Goodbye, Slow Inference Workloads. Hello, Improved Quantization Techniques.

Deep learning deployment on the edge for real-time inference can significantly reduce the cost of communicating with the cloud in terms of network bandwidth, network latency, and power consumption.

But there’s a flip side: Edge devices have limited memory, compute, and power. As a result, using the traditional 32-bits of floating-point precision is often too computationally heavy for embedded deep learning inference workloads.

The Intel® Distribution of OpenVINO™ toolkit offers a solution via INT8 quantization—deep learning inference with 8-bit multipliers.

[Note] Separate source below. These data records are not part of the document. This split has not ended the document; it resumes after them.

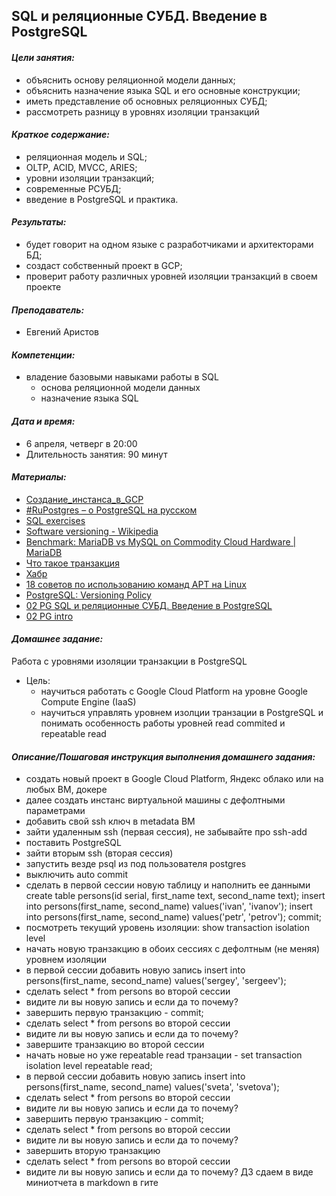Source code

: ## **SQL и реляционные СУБД. Введение в PostgreSQL** ##


#### *Цели занятия:*
* объяснить основу реляционной модели данных;
* объяснить назначение языка SQL и его основные конструкции;
* иметь представление об основных реляционных СУБД;
* рассмотреть разницу в уровнях изоляции транзакций


#### *Краткое содержание:*
* реляционная модель и SQL;
* OLTP, ACID, MVCC, ARIES;
* уровни изоляции транзакций;
* современные РСУБД;
* введение в PostgreSQL и практика.


#### *Результаты:*
* будет говорит на одном языке с разработчиками и архитекторами БД;
* создаст собственный проект в GCP;
* проверит работу различных уровней изоляции транзакций в своем проекте


#### *Преподаватель:*
  * Евгений Аристов


#### *Компетенции:*
* владение базовыми навыками работы в SQL
    * основа реляционной модели данных
    * назначение языка SQL


#### *Дата и время:*
* 6 апреля, четверг в 20:00
* Длительность занятия: 90 минут


#### *Материалы:*
* [Создание_инстанса_в_GCP](https://cdn.otus.ru/media/private/e5/67/%D0%A1%D0%BE%D0%B7%D0%B4%D0%B0%D0%BD%D0%B8%D0%B5_%D0%B8%D0%BD%D1%81%D1%82%D0%B0%D0%BD%D1%81%D0%B0_%D0%B2_GCP-25239-e56756.pdf?hash=fOP8UucOeQUqtkJqMxLjfQ&expires=1681021187)
* [#RuPostgres – о PostgreSQL на русском](https://www.youtube.com/channel/UC0SBGSNmBLrTZIkbN-lJHnw)
* [SQL exercises](https://sql-ex.ru/)
* [Software versioning - Wikipedia](https://en.wikipedia.org/wiki/Software_versioning)
* [Benchmark: MariaDB vs MySQL on Commodity Cloud Hardware | MariaDB](https://mariadb.com/resources/blog/benchmark-mariadb-vs-mysql-on-commodity-cloud-hardware/)
* [Что такое транзакция](https://habr.com/ru/post/537594/)
* [Хабр](https://habr.com/ru/company/miro/blog/540500/)
* [18 советов по использованию команд APT на Linux](https://gitjournal.tech/ispolzovanie-apt-v-linux-komandy-apt-i-apt-get/#i)
* [PostgreSQL: Versioning Policy](https://www.postgresql.org/support/versioning/)
* [02 PG SQL и реляционные СУБД. Введение в PostgreSQL](https://cdn.otus.ru/media/public/02/71/02_PG_SQL_%D0%B8_%D1%80%D0%B5%D0%BB%D1%8F%D1%86%D0%B8%D0%BE%D0%BD%D0%BD%D1%8B%D0%B5_%D0%A1%D0%A3%D0%91%D0%94._%D0%92%D0%B2%D0%B5%D0%B4%D0%B5%D0%BD%D0%B8%D0%B5_%D0%B2_PostgreSQL-25239-02714a.pdf)
* [02 PG intro](https://cdn.otus.ru/media/public/1f/60/02_PG_intro-25239-1f60e5.txt)


#### *Домашнее задание:*
Работа с уровнями изоляции транзакции в PostgreSQL
* Цель:
    * научиться работать с Google Cloud Platform на уровне Google Compute Engine (IaaS)
    * научиться управлять уровнем изолции транзации в PostgreSQL и понимать особенность работы уровней read commited и repeatable read

#### *Описание/Пошаговая инструкция выполнения домашнего задания:*
* создать новый проект в Google Cloud Platform, Яндекс облако или на любых ВМ, докере
* далее создать инстанс виртуальной машины с дефолтными параметрами
* добавить свой ssh ключ в metadata ВМ
* зайти удаленным ssh (первая сессия), не забывайте про ssh-add
* поставить PostgreSQL
* зайти вторым ssh (вторая сессия)
* запустить везде psql из под пользователя postgres
* выключить auto commit
* сделать в первой сессии новую таблицу и наполнить ее данными create table persons(id serial, first_name text, second_name text); insert into persons(first_name, second_name) values('ivan', 'ivanov'); insert into persons(first_name, second_name) values('petr', 'petrov'); commit;
* посмотреть текущий уровень изоляции: show transaction isolation level
* начать новую транзакцию в обоих сессиях с дефолтным (не меняя) уровнем изоляции
* в первой сессии добавить новую запись insert into persons(first_name, second_name) values('sergey', 'sergeev');
* сделать select * from persons во второй сессии
* видите ли вы новую запись и если да то почему?
* завершить первую транзакцию - commit;
* сделать select * from persons во второй сессии
* видите ли вы новую запись и если да то почему?
* завершите транзакцию во второй сессии
* начать новые но уже repeatable read транзации - set transaction isolation level repeatable read;
* в первой сессии добавить новую запись insert into persons(first_name, second_name) values('sveta', 'svetova');
* сделать select * from persons во второй сессии
* видите ли вы новую запись и если да то почему?
* завершить первую транзакцию - commit;
* сделать select * from persons во второй сессии
* видите ли вы новую запись и если да то почему?
* завершить вторую транзакцию
* сделать select * from persons во второй сессии
* видите ли вы новую запись и если да то почему? ДЗ сдаем в виде миниотчета в markdown в гите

Join deep learning expert Alex Kozlov for a deeper dive into achieving better performance with less overhead on Intel® CPUs, GPUs, and VPUs using OpenVINO™ toolkit’s latest INT8 Calibration Tool and Runtime. He’ll cover:

  • New features such as asymmetric quantization, bias correction, and weight equalization to improve quality of inference workloads and lower precision
  • How to make best use of OpenVINO’s enhanced capabilities for your AI applications
  • Using INT8 to accelerate computation performance and save memory bandwidth and power, and provide better cache locality

Get the software
Download the latest version of Intel® Distribution of OpenVINO™ toolkit so you can follow along during the webinar.

More resources

Alexander Kozlov, Deep Learning R&D Engineer, Intel Corporation

Alexander is a Machine Learning/Deep Learning (ML/DL) Engineer at Intel with expertise in DL object detection architectures, Human Action Recognition approaches, and Neural Network compression techniques. Before Intel, he was a senior software engineer and researcher at Itseez (now acquired by Intel) where he worked on Computer VIsion algorithms for ADAS systems. Now Alexander focuses on deep learning neural network (DNN) compression methods and tools which allow getting more lightweight and hardware-friendly models. Alex holds a Master’s Degree from University of Nizhni Novgorod.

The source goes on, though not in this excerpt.